Review: Meryl Streep as "Florence Foster Jenkins"

This review was originally published in Nathaniel's column at Towleroad

It takes a gifted singer to sing this horribly. Every other note is wrong. No phrasing goes unmangled by shortness of breath. No lovely moment meant to soar cannot be shattered by a flat ear-piercing decibel. The central conceit of Stephen Frears new comedy Florence Foster Jenkins is that Florence, a considerably wealthy patron of the arts played by Meryl Streep, lives for music but is ghastly at it. The inside joke, given the casting, is that we all know La Streep can sing with the best of them. She followed the "is there nothing she can't do?" revelation of Ironweed's tragic showstopper "He's Me Pal" (1987, Oscar-Nominated) with transcendent country crooner feeling in Postcards From the Edge (1990, Oscar-Nominated), and just kept on singing whenever a movie gave her the opportunity all the way up through last year's Ricki and the Flash which was practically a concert film there were so many scenes of Streep at the mic, rocking out.

Florence Foster Jenkins doesn't rock out. Florence is not that kind of girl and Florence, also, is not the kind of movie...

 

The old woman is content to host parties (potato salad is a must!) and go to bed early with a chaste tucking in from her charming husband St Claire Bayfield (Hugh Grant, the best he's been in ages) who is the rock star behind the scenes. He does all the heavy showmanship lifting to keep Florence dreamy and happy, rather than sad and sickly; for St. Claire and even for Florence, the movie argues, her ignorance is their bliss.

If only our ignorance was also bliss. The movie is right there with St Claire in assuming that everyone will be happier with fantasy than reality. But can't we have equal portions of both? Florence Foster Jenkins is based on a true story but it's tough to say which parts are fiction unless your expertise is eccentric American socialites of WWII era Manhattan. Much of the movie plays like it couldn't possible be true but here we are.

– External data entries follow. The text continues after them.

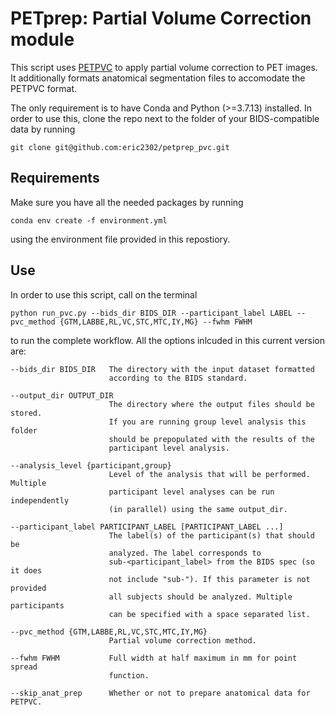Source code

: # PETprep: Partial Volume Correction module
This script uses [PETPVC](https://github.com/UCL/PETPVC) to apply partial volume correction to PET images.
It additionally formats anatomical segmentation files to accomodate the PETPVC format.

The only requirement is to have Conda and Python (>=3.7.13) installed. In order to
use this, clone the repo next to the folder of your BIDS-compatible data by running

    git clone git@github.com:eric2302/petprep_pvc.git

## Requirements
Make sure you have all the needed packages by running
    
    conda env create -f environment.yml

using the environment file provided in this repostiory.

## Use
In order to use this script, call on the terminal
    
    python run_pvc.py --bids_dir BIDS_DIR --participant_label LABEL --pvc_method {GTM,LABBE,RL,VC,STC,MTC,IY,MG} --fwhm FWHM

to run the complete workflow. All the options inlcuded in this current version are:

    --bids_dir BIDS_DIR   The directory with the input dataset formatted
                          according to the BIDS standard.
                          
    --output_dir OUTPUT_DIR
                          The directory where the output files should be stored.
                          If you are running group level analysis this folder
                          should be prepopulated with the results of the
                          participant level analysis.
                          
    --analysis_level {participant,group}
                          Level of the analysis that will be performed. Multiple
                          participant level analyses can be run independently
                          (in parallel) using the same output_dir.
                          
    --participant_label PARTICIPANT_LABEL [PARTICIPANT_LABEL ...]
                          The label(s) of the participant(s) that should be
                          analyzed. The label corresponds to
                          sub-<participant_label> from the BIDS spec (so it does
                          not include "sub-"). If this parameter is not provided
                          all subjects should be analyzed. Multiple participants
                          can be specified with a space separated list.
                          
    --pvc_method {GTM,LABBE,RL,VC,STC,MTC,IY,MG}
                          Partial volume correction method.
                          
    --fwhm FWHM           Full width at half maximum in mm for point spread
                          function.
                        
    --skip_anat_prep      Whether or not to prepare anatomical data for PETPVC.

The movie's ignorance is bliss mantra extends even to the main storyline. Florence's dream is to perform at Carnegie Hall and we're given little information as to how she moves from a high society figure to a divisive populist sensation that can sell that venue out. Frankly, the occassional peaks at harder truths like the couple's sexless open marriage and Florence's subtle manipulations (especially with her money) are so compelling that it's easy to wish the film wasn't quite so docile and satisfied within the confort of the broadly comic.

 

Not that there's anything wrong with fanciful comedy. You know that Streep and Grant excel at it, and they're well supported by a lively turn from stage goddess Nina Arianda (Venus in Fur Tony winner) as the tactless new wife of one of their richest friends. She can't believe her ears when she first hears Florence sing. Simon Helberg (The Big Bang Theory) is less successful as Florence's chosen accompanist who is essentially the third lead. He's gifted with so many closeups that you need more from the performance than awkward nervousness. That's particularly problematic when the movie throws in a very gay party but his own sexuality remains opaque or perhaps non-existent.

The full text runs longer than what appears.